-- Exercise data follows --

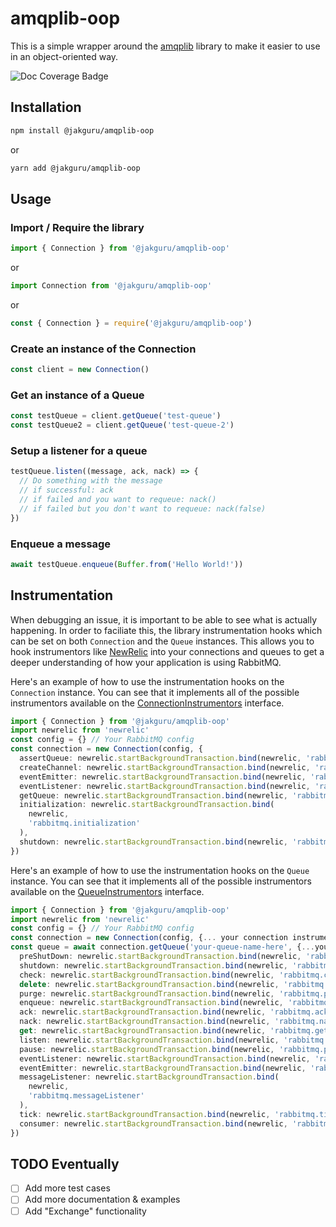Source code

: # amqplib-oop

This is a simple wrapper around the [amqplib](https://www.npmjs.com/package/amqplib) library to make it easier to use in an object-oriented way.

![Doc Coverage Badge](./coverage.svg)

## Installation

```bash
npm install @jakguru/amqplib-oop
```

or

```bash
yarn add @jakguru/amqplib-oop
```

## Usage

### Import / Require the library

```typescript
import { Connection } from '@jakguru/amqplib-oop'
```

or

```typescript
import Connection from '@jakguru/amqplib-oop'
```

or

```javascript
const { Connection } = require('@jakguru/amqplib-oop')
```

### Create an instance of the Connection

```typescript
const client = new Connection()
```

### Get an instance of a Queue

```typescript
const testQueue = client.getQueue('test-queue')
const testQueue2 = client.getQueue('test-queue-2')
```

### Setup a listener for a queue

```typescript
testQueue.listen((message, ack, nack) => {
  // Do something with the message
  // if successful: ack
  // if failed and you want to requeue: nack()
  // if failed but you don't want to requeue: nack(false)
})
```

### Enqueue a message

```typescript
await testQueue.enqueue(Buffer.from('Hello World!'))
```

## Instrumentation

When debugging an issue, it is important to be able to see what is actually happening. In order to faciliate this, the library instrumentation hooks which can be set on both `Connection` and the `Queue` instances.
This allows you to hook instrumentors like [NewRelic](https://docs.newrelic.com/docs/apm/agents/nodejs-agent/api-guides/nodejs-agent-api/) into your connections and queues to get a deeper understanding of how your application is using RabbitMQ.

Here's an example of how to use the instrumentation hooks on the `Connection` instance.
You can see that it implements all of the possible instrumentors available on the [ConnectionInstrumentors](https://jakguru.github.io/amqplib-oop/interfaces/ConnectionInstrumentors.html) interface.

```typescript
import { Connection } from '@jakguru/amqplib-oop'
import newrelic from 'newrelic'
const config = {} // Your RabbitMQ config
const connection = new Connection(config, {
  assertQueue: newrelic.startBackgroundTransaction.bind(newrelic, 'rabbitmq.assertQueue'),
  createChannel: newrelic.startBackgroundTransaction.bind(newrelic, 'rabbitmq.createChannel'),
  eventEmitter: newrelic.startBackgroundTransaction.bind(newrelic, 'rabbitmq.eventEmitter'),
  eventListener: newrelic.startBackgroundTransaction.bind(newrelic, 'rabbitmq.eventListener'),
  getQueue: newrelic.startBackgroundTransaction.bind(newrelic, 'rabbitmq.getQueue'),
  initialization: newrelic.startBackgroundTransaction.bind(
    newrelic,
    'rabbitmq.initialization'
  ),
  shutdown: newrelic.startBackgroundTransaction.bind(newrelic, 'rabbitmq.shutdown'),
})
```

Here's an example of how to use the instrumentation hooks on the `Queue` instance.
You can see that it implements all of the possible instrumentors available on the [QueueInstrumentors](https://jakguru.github.io/amqplib-oop/interfaces/QueueInstrumentors.html) interface.

```typescript
import { Connection } from '@jakguru/amqplib-oop'
import newrelic from 'newrelic'
const config = {} // Your RabbitMQ config
const connection = new Connection(config, {... your connection instrumentation hooks ...})
const queue = await connection.getQueue('your-queue-name-here', {...your queue options}, {
  preShutDown: newrelic.startBackgroundTransaction.bind(newrelic, 'rabbitmq.preShutDown'),
  shutdown: newrelic.startBackgroundTransaction.bind(newrelic, 'rabbitmq.shutdown'),
  check: newrelic.startBackgroundTransaction.bind(newrelic, 'rabbitmq.check'),
  delete: newrelic.startBackgroundTransaction.bind(newrelic, 'rabbitmq.delete'),
  purge: newrelic.startBackgroundTransaction.bind(newrelic, 'rabbitmq.purge'),
  enqueue: newrelic.startBackgroundTransaction.bind(newrelic, 'rabbitmq.enqueue'),
  ack: newrelic.startBackgroundTransaction.bind(newrelic, 'rabbitmq.ack'),
  nack: newrelic.startBackgroundTransaction.bind(newrelic, 'rabbitmq.nack'),
  get: newrelic.startBackgroundTransaction.bind(newrelic, 'rabbitmq.get'),
  listen: newrelic.startBackgroundTransaction.bind(newrelic, 'rabbitmq.listen'),
  pause: newrelic.startBackgroundTransaction.bind(newrelic, 'rabbitmq.pause'),
  eventListener: newrelic.startBackgroundTransaction.bind(newrelic, 'rabbitmq.eventListener'),
  eventEmitter: newrelic.startBackgroundTransaction.bind(newrelic, 'rabbitmq.eventEmitter'),
  messageListener: newrelic.startBackgroundTransaction.bind(
    newrelic,
    'rabbitmq.messageListener'
  ),
  tick: newrelic.startBackgroundTransaction.bind(newrelic, 'rabbitmq.tick'),
  consumer: newrelic.startBackgroundTransaction.bind(newrelic, 'rabbitmq.consumer'),
})
```

## TODO Eventually

- [ ] Add more test cases
- [ ] Add more documentation & examples
- [ ] Add "Exchange" functionality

-- Exercise data concluded --

When you reach the line in the material above that holds "When debugging an", begin reproducing lines exactly, and stop after the line that holds "This allows you".

Final answer
When debugging an issue, it is important to be able to see what is actually happening. In order to faciliate this, the library instrumentation hooks which can be set on both `Connection` and the `Queue` instances.
This allows you to hook instrumentors like [NewRelic](https://docs.newrelic.com/docs/apm/agents/nodejs-agent/api-guides/nodejs-agent-api/) into your connections and queues to get a deeper understanding of how your application is using RabbitMQ.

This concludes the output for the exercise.